(Document images with source code)
'''
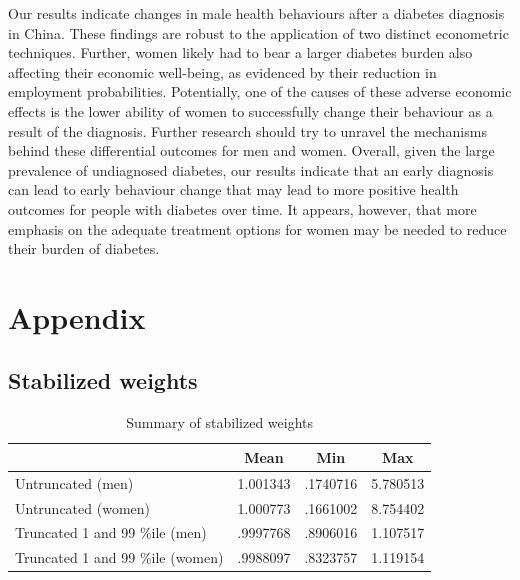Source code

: Our results indicate changes in male health behaviours after a diabetes diagnosis in China. These findings are robust to the application of two distinct econometric techniques. Further, women likely had to bear a larger diabetes burden also affecting their economic well-being, as evidenced by their reduction in employment probabilities. Potentially, one of the causes of these adverse economic effects is the lower ability of women to successfully change their behaviour as a result of the diagnosis. Further research should try to unravel the mechanisms behind these differential outcomes for men and women. Overall, given the large prevalence of undiagnosed diabetes, our results indicate that an early diagnosis can lead to early behaviour change that may lead to more positive health outcomes for people with diabetes over time. It appears, however, that more emphasis on the adequate treatment options for women may be needed to reduce their burden of diabetes. 

\section*{\label{sec:Appendix}Appendix}

\subsection*{Stabilized weights}

\begin{table}[h]
\caption{\label{tab:stabweights}Summary of stabilized weights}
\begin{adjustbox}{max width=\linewidth}  
{
\def\sym#1{\ifmmode^{#1}\else\(^{#1}\)\fi}
\begin{tabular}{l*{1}{ccc}}
\toprule
                    &        Mean&         Min&         Max\\
\midrule
Untruncated (men)   &    1.001343&    .1740716&   5.780513\\
Untruncated (women) &    1.000773&   .1661002&  8.754402\\
Truncated 1 and 99 \%ile (men)&    .9997768&    .8906016&    1.107517\\
Truncated 1 and 99 \%ile (women)&    .9988097&    .8323757&    1.119154\\
\end{tabular}
}
\end{adjustbox}
\end{table}

\FloatBarrier


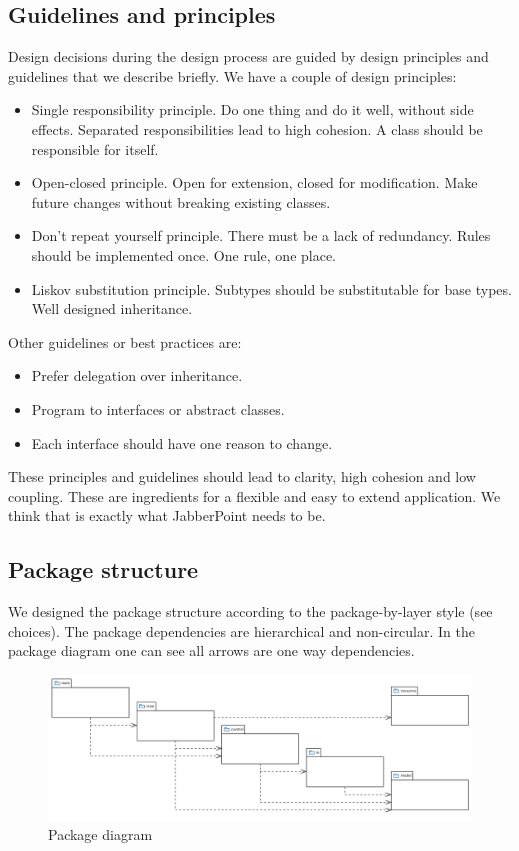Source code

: \documentclass[a4paper]{article}
\begin{document}
\subsection{Guidelines and principles} 
Design decisions during the design process are guided by design principles and guidelines that we describe briefly.
We have a couple of design principles:
\begin{itemize}
\item Single responsibility principle. Do one thing and do it well, without side effects. Separated responsibilities lead to high cohesion. A class should be responsible for itself.
\item Open-closed principle. Open for extension, closed for modification. Make future changes without breaking existing classes.
\item Don't repeat yourself principle. There must be a lack of redundancy. Rules should be implemented once. One rule, one place.
\item Liskov substitution principle. Subtypes should be substitutable for base types. Well designed inheritance. 
\end{itemize}

Other guidelines or best practices are:
\begin{itemize}
\item Prefer delegation over inheritance.
\item Program to interfaces or abstract classes.
\item Each interface should have one reason to change.
\end{itemize}
These principles and guidelines should lead to clarity, high cohesion and low coupling. These are ingredients for a flexible and easy to extend application. We think that is exactly what JabberPoint needs to be. 

\subsection{Package structure}
We designed the package structure according to the package-by-layer style (see choices).
The package dependencies are hierarchical and non-circular. In the package diagram one can see all arrows are one way dependencies.

\begin{figure}[!htpb]
  \includegraphics[width=\linewidth]{JabberPointPackageDiagram.png}
  \caption{Package diagram}
  \label{fig:packdiag}
\end{figure}
\end{document}
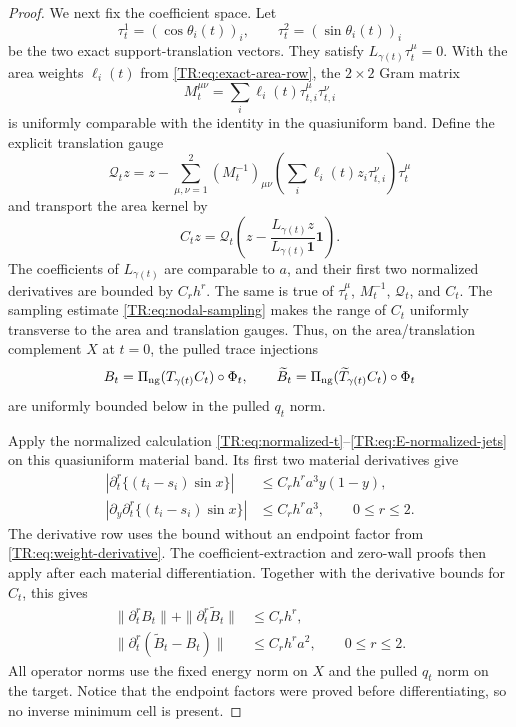 \documentclass[11pt]{amsart}
\numberwithin{equation}{section}
\theoremstyle{definition}
\theoremstyle{remark}
\newcommand{\PiNG}{\Pi_{\rm ng}}
\begin{document}
\begin{proof}
We next fix the coefficient space.  Let
\[
 \tau_t^1=(\cos\theta_i(t))_i,\qquad
 \tau_t^2=(\sin\theta_i(t))_i
\]
be the two exact support-translation vectors.  They satisfy
$L_{\gamma(t)}\tau_t^\mu=0$.  With the area weights
$\ell_i(t)$ from \eqref{TR:eq:exact-area-row}, the $2\times2$ Gram matrix
\[
 M_t^{\mu\nu}=\sum_i\ell_i(t)\tau_{t,i}^\mu\tau_{t,i}^\nu
\]
is uniformly comparable with the identity in the quasiuniform band.
Define the explicit translation gauge
\begin{equation}\label{TR:eq:translation-gauge}
 \mathcal Q_tz=z-\sum_{\mu,\nu=1}^2
 (M_t^{-1})_{\mu\nu}
 \left(\sum_i\ell_i(t)z_i\tau_{t,i}^\nu\right)\tau_t^\mu
\end{equation}
and transport the area kernel by
\begin{equation}\label{TR:eq:area-transport}
 C_tz=\mathcal Q_t\left(
 z-\frac{L_{\gamma(t)}z}{L_{\gamma(t)}\mathbf1}\mathbf1\right).
\end{equation}
The coefficients of $L_{\gamma(t)}$ are comparable to $a$, and their
first two normalized derivatives are bounded by $C_rh^r$.  The same is
true of $\tau_t^\mu$, $M_t^{-1}$, $\mathcal Q_t$, and $C_t$.
The sampling estimate \eqref{TR:eq:nodal-sampling} makes the range of
$C_t$ uniformly transverse to the area and translation gauges.  Thus,
on the area/translation complement $X$ at $t=0$, the pulled trace injections
\begin{equation*}
 B_t=\PiNG(T_{\gamma(t)}C_t)\circ\Phi_t,
 \qquad
 \widetilde B_t=\PiNG(\widetilde T_{\gamma(t)}C_t)\circ\Phi_t
\end{equation*}
are uniformly bounded below in the pulled $q_t$ norm.

Apply the normalized calculation
\eqref{TR:eq:normalized-t}--\eqref{TR:eq:E-normalized-jets} on this
quasiuniform material band.  Its first two material derivatives give
\begin{align}
 \left|\partial_t^r\{(t_i-s_i)\sin x\}\right|
 &\le C_rh^ra^3y(1-y),\label{TR:eq:material-E-value}\\
 \left|\partial_y\partial_t^r\{(t_i-s_i)\sin x\}\right|
 &\le C_rh^ra^3,\qquad 0\le r\le2.
 \label{TR:eq:material-E-derivative}
\end{align}
The derivative row uses the bound without an endpoint factor from
\eqref{TR:eq:weight-derivative}.  The coefficient-extraction and zero-wall
proofs then apply after each material differentiation.  Together with
the derivative bounds for $C_t$, this gives
\begin{align}
 \|\partial_t^rB_t\|+\|\partial_t^r\widetilde B_t\|
 &\le C_rh^r,
 \label{TR:eq:B-material}\\
 \|\partial_t^r(\widetilde B_t-B_t)\|
 &\le C_rh^ra^2,\qquad 0\le r\le2.
 \label{TR:eq:DeltaB-material}
\end{align}
All operator norms use the fixed energy norm on $X$ and the pulled
$q_t$ norm on the target.  Notice that the endpoint factors were proved
before differentiating, so no inverse minimum cell is present.


\end{proof}
\end{document}
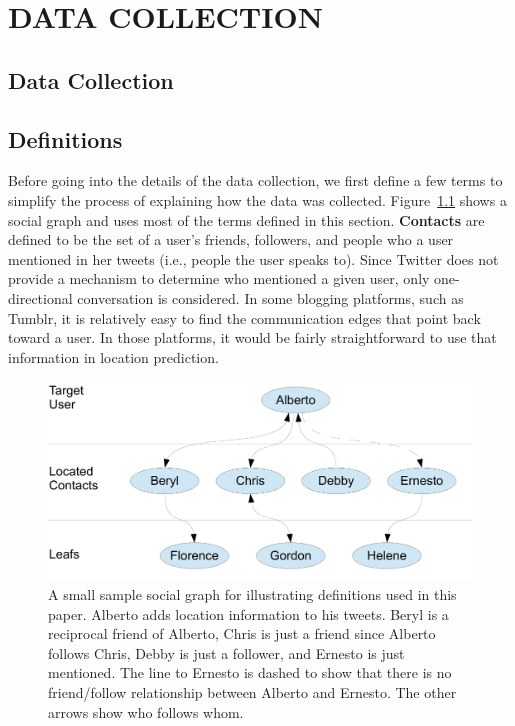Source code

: \ifdefined\THESIS
    \chapter{\uppercase {Data Collection}}

\else
    \section{Data Collection}
\fi

\section{Definitions}

Before going into the details of the data collection, we first define a few
terms to simplify the process of explaining how the data was collected.
%
Figure~\ref{fig:Terms} shows a social graph and uses most of the terms defined
in this section.
%
\textbf{Contacts} are defined to be the set of a user's friends, followers, and
people who a user mentioned in her tweets (i.e., people the user speaks to).
%
Since Twitter does not provide a mechanism to determine who mentioned a given
user, only one-directional conversation is considered.
%
In some blogging platforms, such as Tumblr, it is relatively easy to find the
communication edges that point back toward a user.
%
In those platforms, it would be fairly straightforward to use that information
in location prediction.

\begin{figure}[tbh]
\centering
\includegraphics[width=\linewidth]{figures/terms.pdf}
\caption{
A small sample social graph for illustrating definitions used in this paper.
Alberto adds location information to his tweets.
Beryl is a reciprocal friend of Alberto, Chris is just a friend since Alberto
follows Chris, Debby is just a follower, and Ernesto is just mentioned.
The line to Ernesto is dashed to show that there is no friend/follow
relationship between Alberto and Ernesto.
The other arrows show who follows whom.
}
\label{fig:Terms}
\end{figure}


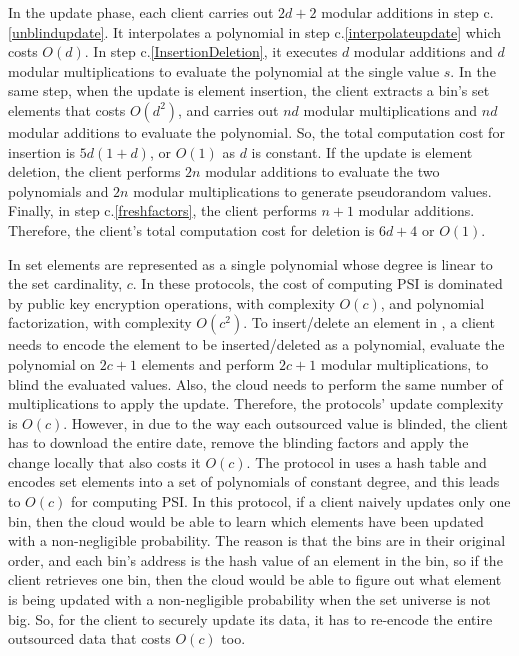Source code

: In the update phase, each client  carries out $2d+2$ modular additions in step c.\ref{unblindupdate}. It interpolates a polynomial in step c.\ref{interpolateupdate} which costs $O(d)$.  In step c.\ref{InsertionDeletion}, it executes $d$ modular additions and $d$ modular multiplications to evaluate the polynomial at the single value $s$. In the same step, when the update is element insertion, the client extracts a bin's set elements that costs $O(d^{\scriptscriptstyle 2})$, and carries out $nd$ modular multiplications and $nd$ modular additions to evaluate the polynomial. So, the total computation cost for insertion is $5d(1+d)$, or $O(1)$ as $d$ is constant. If the update is element deletion, the client performs $2n$ modular additions to evaluate the two polynomials and $2n$ modular multiplications to generate  pseudorandom values. Finally, in step c.\ref{freshfactors}, the client performs $n+1$ modular additions. Therefore, the client's total computation cost for deletion is $6d+4$ or $O(1)$. 

In \cite{opsi15,DBLP:conf/fc/AbadiTD16,yang2018improved} set elements are represented as a single polynomial whose degree is linear to the set cardinality, $c$. In these protocols, the cost  of computing PSI is dominated by public key encryption operations, with complexity $O(c)$, and  polynomial factorization, with complexity $O(c^{\scriptscriptstyle 2})$. To insert/delete an element in  \cite{opsi15,yang2018improved}, a client needs to encode the element to be inserted/deleted as a polynomial, evaluate the polynomial on $2c+1$ elements and perform $2c+1$ modular multiplications, to blind the evaluated values. Also, the cloud needs to perform the same number of multiplications to apply the update. Therefore, the protocols' update complexity is $O(c)$. However, in \cite{DBLP:conf/fc/AbadiTD16} due to the way each outsourced value is blinded, the client has to download the entire date, remove the blinding factors and apply the change locally that also costs it $O(c)$. The protocol in \cite{eopsi} uses a hash table and encodes  set elements into a set of polynomials of constant degree, and this leads to $O(c)$ for computing PSI. In this protocol, if a client naively updates only one bin, then the cloud would be able to learn which elements have been updated with a non-negligible probability. The reason is that the bins are in their original order, and each bin's address is the hash value of an element in the bin, so if the client retrieves one bin, then the cloud would be able to figure out  what element is being updated  with a non-negligible probability when the set universe is not big. So, for the client to securely update its data, it has to re-encode the entire outsourced data that costs $O(c)$ too. 


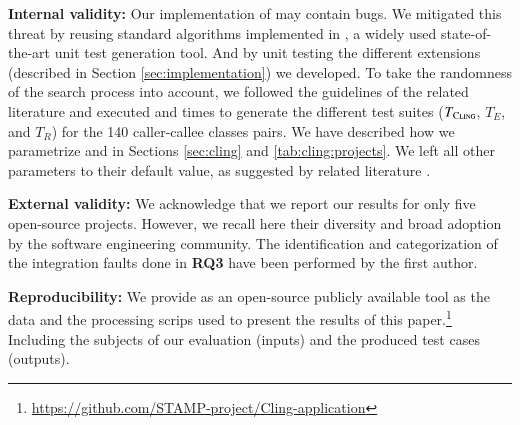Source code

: 
\textbf{Internal validity:}
Our implementation of \cling may contain bugs. We mitigated this threat by reusing standard algorithms implemented in \evosuite, a widely used state-of-the-art unit test generation tool. And by unit testing the different extensions (described in Section \ref{sec:implementation}) we developed. 
%
To take the randomness of the search process into account, we followed the guidelines of the related literature \cite{Arcuri2014} and executed \cling and  times to generate the different test suites ($T_{\textsc{Cling}}$, $T_{E}$, and $T_{R}$) for the 140 caller-callee classes pairs. 
%
We have described how we parametrize \cling and \evosuite in Sections \ref{sec:cling} and \ref{tab:cling:projects}. We left all other parameters to their default value, as suggested by related literature \cite{Arcuri2013, Panichella2015, Shamshiri2018}.

\textbf{External validity:}
We acknowledge that we report our results for only five open-source projects. However, we recall here their diversity and broad adoption by the software engineering community.
%
The identification and categorization of the integration faults done in \textbf{RQ3} have been performed by the first author.

\textbf{Reproducibility:}
We provide \cling as an open-source publicly available tool  as the data and the processing scrips used to present the results of this paper.\footnote{\url{https://github.com/STAMP-project/Cling-application}} Including the subjects of our evaluation (inputs) and the produced test cases (outputs). 

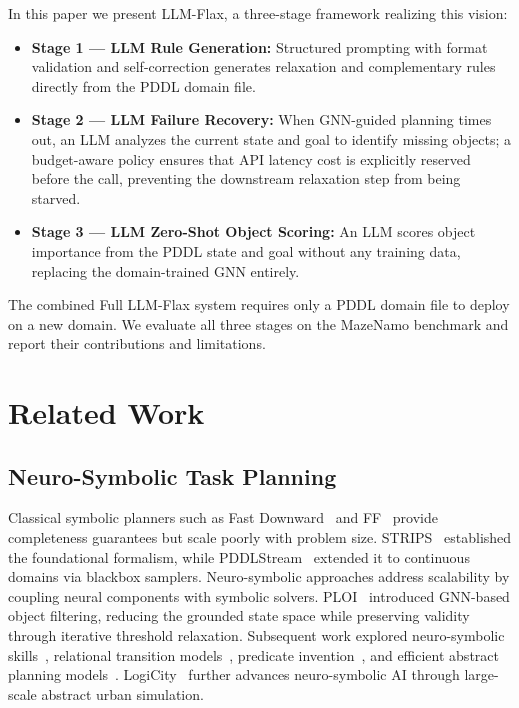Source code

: \documentclass[letterpaper, 10pt, journal, twoside]{IEEEtran}
\newcommand{\method}{LLM-Flax\xspace}
\newcommand{\fullmethod}{Full LLM-Flax\xspace}
\begin{document}
In this paper we present \method, a three-stage framework realizing this vision:
\begin{itemize}[noitemsep,topsep=2pt]
    \item \textbf{Stage 1 --- LLM Rule Generation:} Structured prompting with format validation and self-correction generates relaxation and complementary rules directly from the PDDL domain file.
    \item \textbf{Stage 2 --- LLM Failure Recovery:} When GNN-guided planning times out, an LLM analyzes the current state and goal to identify missing objects; a budget-aware policy ensures that API latency cost is explicitly reserved before the call, preventing the downstream relaxation step from being starved.
    \item \textbf{Stage 3 --- LLM Zero-Shot Object Scoring:} An LLM scores object importance from the PDDL state and goal without any training data, replacing the domain-trained GNN entirely.
\end{itemize}
The combined \fullmethod system requires only a PDDL domain file to deploy on a new domain.
We evaluate all three stages on the MazeNamo benchmark and report their contributions and limitations.


\section{Related Work}
\label{sec:related}

\subsection{Neuro-Symbolic Task Planning}
Classical symbolic planners such as Fast Downward~\cite{helmert2006fast} and FF~\cite{hoffmann2001ff} provide completeness guarantees but scale poorly with problem size.
STRIPS~\cite{fikes1971strips} established the foundational formalism, while PDDLStream~\cite{garrett2020pddlstream} extended it to continuous domains via blackbox samplers.
Neuro-symbolic approaches address scalability by coupling neural components with symbolic solvers.
PLOI~\cite{silver2021planning} introduced GNN-based object filtering, reducing the grounded state space while preserving validity through iterative threshold relaxation.
Subsequent work explored neuro-symbolic skills~\cite{silver2022neurosymbolic}, relational transition models~\cite{chitnis2022learning}, predicate invention~\cite{silver2023predicate}, and efficient abstract planning models~\cite{kumar2023learning}.
LogiCity~\cite{li2024logicity} further advances neuro-symbolic AI through large-scale abstract urban simulation.
\end{document}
'''
WHAT TO PRODUCE
Retrieve every line above holding the word "results".

RESPONSE TO THE TASK
: Our results indicate changes in male health behaviours after a diabetes diagnosis in China. These findings are robust to the application of two distinct econometric techniques. Further, women likely had to bear a larger diabetes burden also affecting their economic well-being, as evidenced by their reduction in employment probabilities. Potentially, one of the causes of these adverse economic effects is the lower ability of women to successfully change their behaviour as a result of the diagnosis. Further research should try to unravel the mechanisms behind these differential outcomes for men and women. Overall, given the large prevalence of undiagnosed diabetes, our results indicate that an early diagnosis can lead to early behaviour change that may lead to more positive health outcomes for people with diabetes over time. It appears, however, that more emphasis on the adequate treatment options for women may be needed to reduce their burden of diabetes. 
We acknowledge that we report our results for only five open-source projects. However, we recall here their diversity and broad adoption by the software engineering community.
We provide \cling as an open-source publicly available tool  as the data and the processing scrips used to present the results of this paper.\footnote{\url{https://github.com/STAMP-project/Cling-application}} Including the subjects of our evaluation (inputs) and the produced test cases (outputs). 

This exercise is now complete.